Ultimately, misreported deaths—whether they're done unintentionally or to placate a family—and vague death certificates lead to distorted data that ends up in public health officials or lawmakers' hands. People in charge need an accurate picture to make decisions. If officials see there is a problem with fentanyl, they will take different action than if the problem was prescription pain killers. If they see a certain neighborhood is succumbing to heroin, they could make sure emergency responders have narcan—an emergency treatment they can give to suspected opioid overdoses—on hand. "We want to catch up to the problem," Hickton says. "We don't want to chase it."
So what's it going to take for death investigations to change? Money, for one. Counties and states need adequate funding to be able to carry out investigations that use trained officials who aren't forced to take short cuts or have to skimp on testing. When I ask Peterson if there's a more efficient and effective method to run labs, he eagerly mentions liquid chromatography-mass spectrometry. "You could do one screening with everything in one pass. Done in the morning, you would have results in the afternoon," he says. But the $500,000 price tag of setting up such a lab makes it a pipe dream with current budgets.
Getting more forensic pathologists on board would also require financial backing. There are currently around 500 medical examiners in the U.S. and to meet the current demand, Gill estimates the need would be around 1200. "We just don't have those numbers, and it would take years to meet that demand," he says, adding that loan forgiveness for medical students would be one way to up enrollment.
With national budget cuts looming, it seems unrealistic to think that death investigations can be completely overhauled, but getting coroners and medical examiners to at least report deaths on certificates more accurately and specifically could address part of the problem. "Many just don't understand to what extent the information they provide is being used, so it's about education.

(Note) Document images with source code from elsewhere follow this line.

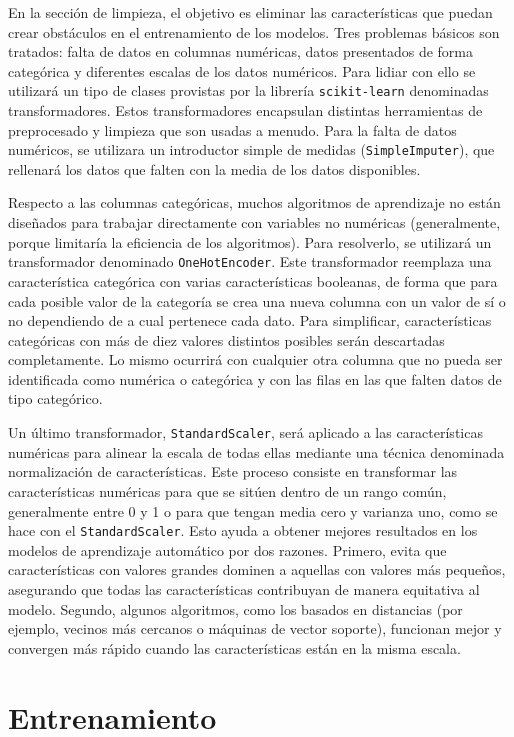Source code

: En la sección de limpieza, el objetivo es eliminar las características que puedan crear obstáculos en el entrenamiento de los modelos. Tres problemas básicos son tratados: falta de datos en columnas numéricas, datos presentados de forma categórica y diferentes escalas de los datos numéricos. Para lidiar con ello se utilizará un tipo de clases provistas por la librería \texttt{scikit-learn} denominadas transformadores. Estos transformadores encapsulan distintas herramientas de preprocesado y limpieza que son usadas a menudo. Para la falta de datos numéricos, se utilizara un introductor simple de medidas (\texttt{SimpleImputer}), que rellenará los datos que falten con la media de los datos disponibles. 

Respecto a las columnas categóricas, muchos algoritmos de aprendizaje no están diseñados para trabajar directamente con variables no numéricas (generalmente, porque limitaría la eficiencia de los algoritmos). Para resolverlo, se utilizará un transformador denominado \texttt{OneHotEncoder}. Este transformador reemplaza una característica categórica con varias características booleanas, de forma que para cada posible valor de la categoría se crea una nueva columna con un valor de sí o no dependiendo de a cual pertenece cada dato. Para simplificar, características categóricas con más de diez valores distintos posibles serán descartadas completamente. Lo mismo ocurrirá con cualquier otra columna que no pueda ser identificada como numérica o categórica y con las filas en las que falten datos de tipo categórico.

Un último transformador, \texttt{StandardScaler}, será aplicado a las características numéricas para alinear la escala de todas ellas mediante una técnica denominada normalización de características. Este proceso consiste en transformar las características numéricas para que se sitúen dentro de un rango común, generalmente entre 0 y 1 o para que tengan media cero y varianza uno, como se hace con el \texttt{StandardScaler}. Esto ayuda a obtener mejores resultados en los modelos de aprendizaje automático por dos razones. Primero, evita que características con valores grandes dominen a aquellas con valores más pequeños, asegurando que todas las características contribuyan de manera equitativa al modelo. Segundo, algunos algoritmos, como los basados en distancias (por ejemplo, vecinos más cercanos o máquinas de vector soporte), funcionan mejor y convergen más rápido cuando las características están en la misma escala.


\section{Entrenamiento}

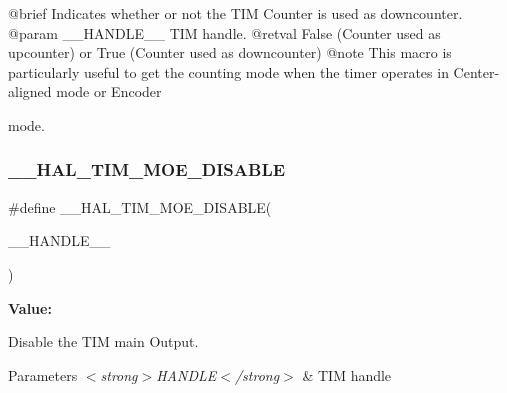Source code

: \begin{DoxyVerb}@brief  Indicates whether or not the TIM Counter is used as downcounter.
@param  __HANDLE__ TIM handle.
@retval False (Counter used as upcounter) or True (Counter used as downcounter)
@note This macro is particularly useful to get the counting mode when the timer operates in Center-aligned mode or Encoder
\end{DoxyVerb}
 mode. \mbox{\label{group___t_i_m___exported___macros_ga69d63e147faeca8909e9679f684c0325}} 
\subsubsection{\texorpdfstring{\_\_HAL\_TIM\_MOE\_DISABLE}{\_\_HAL\_TIM\_MOE\_DISABLE}}
{\footnotesize\ttfamily \#define \+\_\+\+\_\+\+H\+A\+L\+\_\+\+T\+I\+M\+\_\+\+M\+O\+E\+\_\+\+D\+I\+S\+A\+B\+LE(\begin{DoxyParamCaption}\item[{}]{\+\_\+\+\_\+\+H\+A\+N\+D\+L\+E\+\_\+\+\_\+ }\end{DoxyParamCaption})}

{\bfseries Value\+:}
\begin{DoxyCode}{0}
\DoxyCodeLine{\textcolor{keywordflow}{do} \{ \(\backslash\)}
\DoxyCodeLine{                          \{ \(\backslash\)}
\DoxyCodeLine{                            \{ \(\backslash\)}
\DoxyCodeLine{                            \} \(\backslash\)}
\DoxyCodeLine{                            \} \(\backslash\)}

\end{DoxyCode}


Disable the T\+IM main Output. 


\begin{DoxyParams}{Parameters}
{\em $<$strong$>$\+H\+A\+N\+D\+L\+E$<$/strong$>$} & T\+IM handle \\
\hline
\end{DoxyParams}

Since we started the query program and since other organizations like the National Center for Health Statistics have done outreach, we've seen [reporting] improve," Sabel says.
More so, experts want to convince the government that death investigations are worth investing in. "Right now a lot of the money goes to the living, to treatment and prevention, and that's understandable," Peterson says. "But what we're doing is also important. However, the dead aren't an interest group—politicians are going to respond to the louder group with more pressing interests. Who speaks for the dead?"